Our Essential Lessons are a sequence of lessons that form the backbone of the Writing Program curriculum, illustrating what we want all students to learn across our program’s diverse course topics.

WR 120 introduces students to academic writing and highlights some similarities and differences between academic arguments and arguments in other genres. This first lesson for the WR 15x courses builds on this knowledge by introducing students to the generic conventions for written arguments in a particular academic discipline and offering students a framework for understanding how these conventions are tied to disciplinary context.


Inclusion

This lesson aims to demystify the conventions of disciplinary communication and equip all students to see themselves as prospective members of any discipline.

Objective

Students will demonstrate an awareness of the rhetorical situation of academic writing and be able to locate academic conversations in a disciplinary context.

Key Terms

rhetorical situation (genre, audience, purpose, context), academic discipline

Timing

This lesson takes place early in the semester (Module 1: Course Foundations), after an initial introduction to the course topic.

Lesson

Genre Awareness

This lesson helps students connect genre to academic disciplines.

Metacognition

This lesson prompts students to reflect on prior knowledge and their revised understanding of concepts. As the class transitions to independent research in Module 2, students should reflect on how the prior assignments can guide their thinking about beginning to take part in the course topic’s discipline.

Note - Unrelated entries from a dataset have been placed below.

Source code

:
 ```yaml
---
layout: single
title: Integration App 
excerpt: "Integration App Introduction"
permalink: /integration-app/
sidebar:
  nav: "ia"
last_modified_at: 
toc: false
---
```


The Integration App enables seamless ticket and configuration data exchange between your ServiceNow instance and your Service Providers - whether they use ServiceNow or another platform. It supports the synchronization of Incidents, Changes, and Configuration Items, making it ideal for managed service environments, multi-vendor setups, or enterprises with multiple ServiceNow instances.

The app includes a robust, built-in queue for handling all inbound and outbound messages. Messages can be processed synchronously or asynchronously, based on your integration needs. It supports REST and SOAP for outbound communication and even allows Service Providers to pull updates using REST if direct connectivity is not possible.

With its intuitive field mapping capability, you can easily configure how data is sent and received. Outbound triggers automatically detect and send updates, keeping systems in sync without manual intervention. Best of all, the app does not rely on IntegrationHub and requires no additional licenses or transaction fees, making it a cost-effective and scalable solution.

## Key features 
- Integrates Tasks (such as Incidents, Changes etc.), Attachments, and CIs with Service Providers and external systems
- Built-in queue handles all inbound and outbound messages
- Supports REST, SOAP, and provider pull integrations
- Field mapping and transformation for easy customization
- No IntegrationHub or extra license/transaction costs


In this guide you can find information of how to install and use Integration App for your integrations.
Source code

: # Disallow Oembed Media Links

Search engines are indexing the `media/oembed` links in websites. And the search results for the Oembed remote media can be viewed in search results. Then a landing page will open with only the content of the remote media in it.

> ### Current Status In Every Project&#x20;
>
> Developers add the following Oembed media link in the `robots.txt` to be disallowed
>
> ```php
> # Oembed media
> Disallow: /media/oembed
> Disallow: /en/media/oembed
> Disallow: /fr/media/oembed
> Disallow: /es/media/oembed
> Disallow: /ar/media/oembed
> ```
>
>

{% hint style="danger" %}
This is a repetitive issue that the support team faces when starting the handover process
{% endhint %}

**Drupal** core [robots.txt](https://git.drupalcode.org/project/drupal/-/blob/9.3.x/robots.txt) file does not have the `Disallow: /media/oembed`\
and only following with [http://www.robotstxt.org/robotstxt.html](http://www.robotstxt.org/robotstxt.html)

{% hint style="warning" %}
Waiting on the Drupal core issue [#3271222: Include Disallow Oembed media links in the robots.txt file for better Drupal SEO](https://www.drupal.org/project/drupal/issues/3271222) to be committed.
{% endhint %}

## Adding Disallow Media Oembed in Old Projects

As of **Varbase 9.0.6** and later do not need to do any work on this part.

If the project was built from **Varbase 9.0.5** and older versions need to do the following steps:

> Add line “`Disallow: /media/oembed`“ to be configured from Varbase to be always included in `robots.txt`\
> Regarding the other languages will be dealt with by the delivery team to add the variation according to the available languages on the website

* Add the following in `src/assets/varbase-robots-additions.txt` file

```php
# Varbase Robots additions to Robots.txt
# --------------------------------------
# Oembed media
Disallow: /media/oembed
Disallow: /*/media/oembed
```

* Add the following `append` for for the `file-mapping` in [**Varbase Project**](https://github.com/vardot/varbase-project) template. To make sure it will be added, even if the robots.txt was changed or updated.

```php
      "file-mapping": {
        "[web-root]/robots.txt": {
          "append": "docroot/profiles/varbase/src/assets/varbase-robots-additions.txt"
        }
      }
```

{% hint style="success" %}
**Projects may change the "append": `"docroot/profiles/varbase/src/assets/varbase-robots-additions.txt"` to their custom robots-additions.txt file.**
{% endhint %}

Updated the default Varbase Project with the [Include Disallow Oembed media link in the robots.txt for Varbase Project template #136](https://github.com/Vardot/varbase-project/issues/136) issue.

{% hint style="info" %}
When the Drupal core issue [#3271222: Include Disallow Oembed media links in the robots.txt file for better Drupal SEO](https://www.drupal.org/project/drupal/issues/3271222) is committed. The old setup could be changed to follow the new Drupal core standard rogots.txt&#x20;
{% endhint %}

PART I: CONNECT CONCEPTS TO PRIOR KNOWLEDGE
  1. Define and identify key elements of the rhetorical situation in class, or ask students to help you do so:
    • Genre–form of the communication
    • Audience–intended consumer of the communication
    • Purpose–reason for the communication
    • Context–context for the creation of the communication
  2. Ask students to produce a communication about the same everyday topic (for example, the first week of the semester) to familiar but different audiences (their best friend, their grandmother) in familiar but different ways or genres (a text message, a phone call, a tweet) for familiar but different purposes (to rave, to complain), etc. The purpose of this quick exercise is to illustrate to students how they are already engaging with all elements of the rhetorical situation in how they communicate–even informally.
PART II: EXPLORE CONCEPTS IN LIGHT OF ACADEMIC DISCIPLINE
  1. Lead a discussion that links academic discipline and rhetorical situation. Some questions to consider:
    • What is an academic discipline?
    • What are some examples of academic disciplines?
    • What similarities and differences do they have?
    • How are students training to become members of an academic discipline?
    • What is the relationship between academic disciplines and the rhetorical situation?
    • How does one discover the rhetorical situation of a specific discipline?
  2. Prompt students to respond in writing to such questions before the discussion and then reflect on how the discussion revised their understanding.
  3. Ask students to investigate the different elements of a discipline relevant to the course topic–from how members of that discipline cite their writing to where those members may communicate in person.
  4. Have students complete (individually or in pairs) this disciplinary orientation exercise, which offers an orientation to a discipline relevant to the content of your course–for example, art history, or chemistry. As the instructor, you should compile a list of resources, including library resource guides for that discipline, links to academic departments, and links to professional organizations in that discipline. Students typically need a fair amount of help understanding what professional organizations and professional conferences are, so be prepared to discuss those in detail for whichever discipline you have chosen.
PART III: CONSIDER AN EXAMPLE TOGETHER

As a class, analyze an example of disciplinary communication that you assign as a course reading. This will work better if you have already discussed the content of the text in a different class meeting, so that now you can focus on its genre and discipline.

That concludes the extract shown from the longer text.